The antiestrogen tamoxifen, 20 mg daily or 10 mg twice a day, exerts its effect by interfering with clinical estrogen sensitivity, possibly by competitive binding of the estrogen receptors.

Oral contraceptive pills have been implicated in triggering some cases of autoimmune progesterone dermatitis. However, in patients naïve to exogenous progesterone, inducing anovulation with oral contraceptive pills may be successful.

Mild cases of autoimmune progesterone dermatitis may be controlled with short courses of systemic corticosteroids prior to the luteal phase of the menstrual cycle. Very limited disease may respond to potent topical corticosteroids and oral antihistamines.

Danazol 200 mg twice daily for 1 to 2 days prior to menses and continued for 3 days thereafter may prevent the skin eruptions by inhibiting pituitary gonadotropins.

For severe, intractable cases, bilateral oophorectomy is curative.

Autoimmune estrogen dermatitis is a separate entity that can be difficult to distinguish clinically from autoimmune progesterone dermatitis. Intradermal testing that is positive to estrone and negative to progesterone clarifies the diagnosis. Autoimmune estrogen dermatitis responds to tamoxifen, progesterone, and oophorectomy.

Specific investigations

Different authors have advocated intradermal testing with progesterone in varying amounts and dilutions. One common method of intradermal testing is with 0.1 mL of aqueous progesterone suspension at 100 mg/mL diluted with normal saline to 0.1 mg/mL, 0.01 mg/mL, and 0.001 mg/mL, with normal saline serving as the control. There may be an immediate urticarial reaction within 30 minutes, or a delayed-type hypersensitivity reaction at 24–48 hours.

Progesterone challenge may also be attempted intramuscularly (medroxyprogesterone 10–20 mg) or orally (10 mg) in the first half of the menstrual cycle. Intramuscular skin testing with the depot form of medroxyprogesterone acetate is not advised because of the risk of severe systemic reactions.

ELISA and ELISpot testing can detect elevated levels of IFN-γ-producing peripheral blood mononuclear cells in response to progesterone.

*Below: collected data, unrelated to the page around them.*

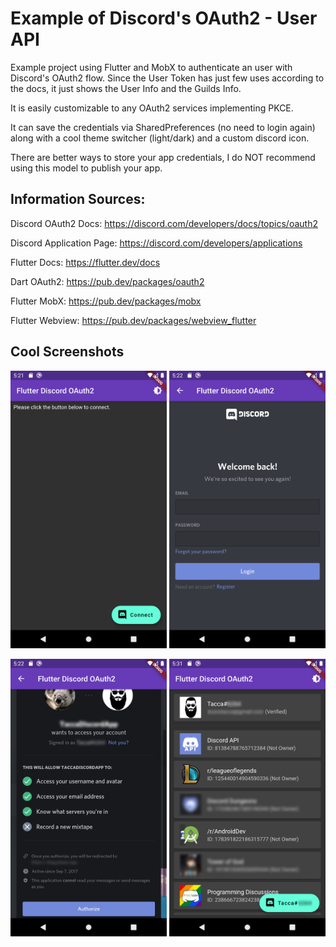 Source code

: # Example of Discord's OAuth2 - User API

Example project using Flutter and MobX to authenticate an user with Discord's OAuth2 flow. Since the User Token has just few uses according to the docs, it just shows the User Info and the Guilds Info.

It is easily customizable to any OAuth2 services implementing PKCE.

It can save the credentials via SharedPreferences (no need to login again) along with a cool theme switcher (light/dark) and a custom discord icon.

There are better ways to store your app credentials, I do NOT recommend using this model to publish your app.

## Information Sources:

Discord OAuth2 Docs: https://discord.com/developers/docs/topics/oauth2

Discord Application Page: https://discord.com/developers/applications

Flutter Docs: https://flutter.dev/docs

Dart OAuth2: https://pub.dev/packages/oauth2

Flutter MobX: https://pub.dev/packages/mobx

Flutter Webview: https://pub.dev/packages/webview_flutter

## Cool Screenshots

<img src="images/readme/01.png" width="250px"> <img src="images/readme/02.png" width="250px">

<img src="images/readme/03.png" width="250px"> <img src="images/readme/04.png" width="250px">
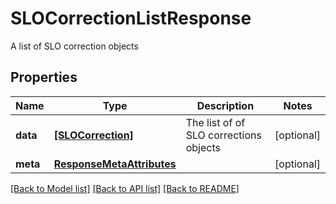 # SLOCorrectionListResponse

A list of  SLO correction objects

## Properties
Name | Type | Description | Notes
------------ | ------------- | ------------- | -------------
**data** | [**[SLOCorrection]**](SLOCorrection.md) | The list of of SLO corrections objects | [optional] 
**meta** | [**ResponseMetaAttributes**](ResponseMetaAttributes.md) |  | [optional] 

[[Back to Model list]](README.md#documentation-for-models) [[Back to API list]](README.md#documentation-for-api-endpoints) [[Back to README]](README.md)



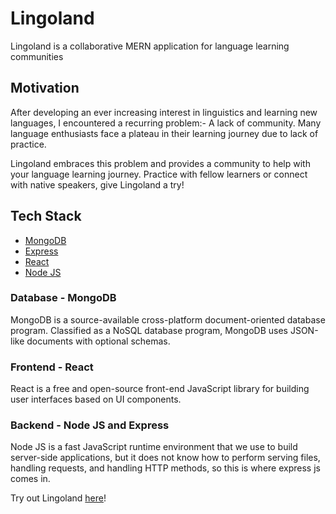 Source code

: # Lingoland

Lingoland is a collaborative MERN application for language learning communities

## Motivation

After developing an ever increasing interest in linguistics and learning new languages, I encountered a recurring problem:- A lack of community. Many language enthusiasts face a plateau in their learning journey due to lack of practice. 

Lingoland embraces this problem and provides a community to help with your language learning journey. Practice with fellow learners or connect with native speakers, give Lingoland a try!

## Tech Stack

- [MongoDB](https://www.mongodb.com/)
- [Express](https://expressjs.com/)
- [React](https://reactjs.org/)
- [Node JS](https://nodejs.org/en/about/)

### Database - MongoDB

MongoDB is a source-available cross-platform document-oriented database program. Classified as a NoSQL database program, MongoDB uses JSON-like documents with optional schemas. 

### Frontend - React

React is a free and open-source front-end JavaScript library for building user interfaces based on UI components.

### Backend - Node JS and Express

Node JS is a fast JavaScript runtime environment that we use to build server-side applications, but it does not know how to perform serving files, handling requests, and handling HTTP methods, so this is where express js comes in.

Try out Lingoland [here](https://lingoland.netlify.app/posts)!



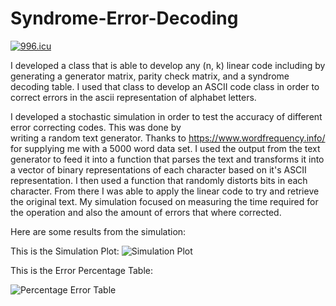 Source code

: # Syndrome-Error-Decoding

<a href="https://996.icu"><img src="https://img.shields.io/badge/link-996.icu-red.svg" alt="996.icu" /></a>

I developed a class that is able to develop any (n, k) linear code including by generating a generator matrix, parity check matrix, 
and a syndrome decoding table. I used that class to develop an ASCII code class in order to correct errors in the ascii representation 
of alphabet letters. 

I developed a stochastic simulation in order to test the accuracy of different error correcting codes. This was done by  
writing a random text generator. Thanks to https://www.wordfrequency.info/ for supplying me with a 5000 word data set. I used the output
from the text generator to feed it into a function that parses the text and transforms it into a vector of binary representations of each character based on it's ASCII representation. I then used a function that randomly distorts bits in each character. From there I was able to apply the linear code to try and retrieve the original text. My simulation focused on measuring the time required for the operation and also the amount of errors that where corrected. 

Here are some results from the simulation:

This is the Simulation Plot:
![Simulation Plot](https://github.com/AmeanAsad/Syndrome-Error-Decoding/blob/master/Simulation_Results.png?raw=true)

This is the Error Percentage Table:

![Percentage Error Table](https://github.com/AmeanAsad/Syndrome-Error-Decoding/blob/master/SimulationTable.png?raw=true)
      


      
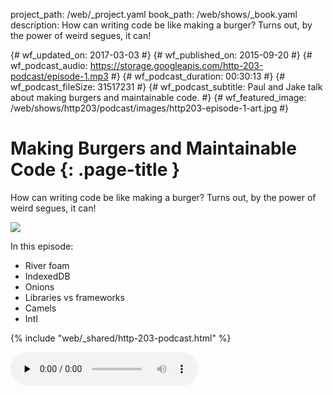 project_path: /web/_project.yaml
book_path: /web/shows/_book.yaml
description: How can writing code be like making a burger? Turns out, by the power of weird segues, it can!

{# wf_updated_on: 2017-03-03 #}
{# wf_published_on: 2015-09-20 #}
{# wf_podcast_audio: https://storage.googleapis.com/http-203-podcast/episode-1.mp3 #}
{# wf_podcast_duration: 00:30:13 #}
{# wf_podcast_fileSize: 31517231 #}
{# wf_podcast_subtitle: Paul and Jake talk about making burgers and maintainable code. #}
{# wf_featured_image: /web/shows/http203/podcast/images/http203-episode-1-art.jpg #}

# Making Burgers and Maintainable Code {: .page-title }

How can writing code be like making a burger? Turns out, by the power of weird segues, it can!

<img id="artwork" src="/web/shows/http203/podcast/images/http203-episode-1-art.jpg" class="attempt-right">

In this episode:

* River foam
* IndexedDB
* Onions
* Libraries vs frameworks
* Camels
* Intl


{% include "web/_shared/http-203-podcast.html" %}

<audio id="podcast" src="https://storage.googleapis.com/http-203-podcast/episode-1.mp3" controls preload="none">
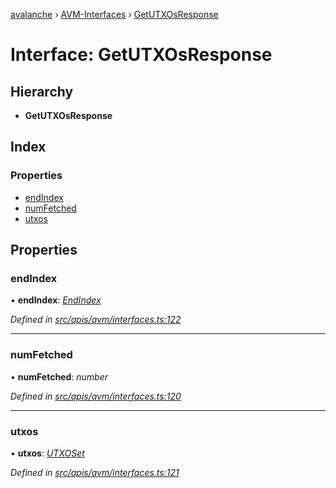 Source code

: [avalanche](../README.md) › [AVM-Interfaces](../modules/avm_interfaces.md) › [GetUTXOsResponse](avm_interfaces.getutxosresponse.md)

# Interface: GetUTXOsResponse

## Hierarchy

* **GetUTXOsResponse**

## Index

### Properties

* [endIndex](avm_interfaces.getutxosresponse.md#endindex)
* [numFetched](avm_interfaces.getutxosresponse.md#numfetched)
* [utxos](avm_interfaces.getutxosresponse.md#utxos)

## Properties

###  endIndex

• **endIndex**: *[EndIndex](avm_interfaces.endindex.md)*

*Defined in [src/apis/avm/interfaces.ts:122](https://github.com/ava-labs/avalanchejs/blob/8033096/src/apis/avm/interfaces.ts#L122)*

___

###  numFetched

• **numFetched**: *number*

*Defined in [src/apis/avm/interfaces.ts:120](https://github.com/ava-labs/avalanchejs/blob/8033096/src/apis/avm/interfaces.ts#L120)*

___

###  utxos

• **utxos**: *[UTXOSet](../classes/api_avm_utxos.utxoset.md)*

*Defined in [src/apis/avm/interfaces.ts:121](https://github.com/ava-labs/avalanchejs/blob/8033096/src/apis/avm/interfaces.ts#L121)*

If progesterone testing is negative, consider estrogen sensitivity. Intradermal testing with either estrone (0.1 mL at 1 mg/mL) or conjugated estrogen (0.1 mL of 1, 10, and 100 µg/mL) can be attempted. A positive reaction may be immediate or delayed for several hours, and should persist for more than 24 hours.

The use of a progesterone pessary has recently been proposed as an effective tool in the diagnosis of autoimmune progesterone dermatitis.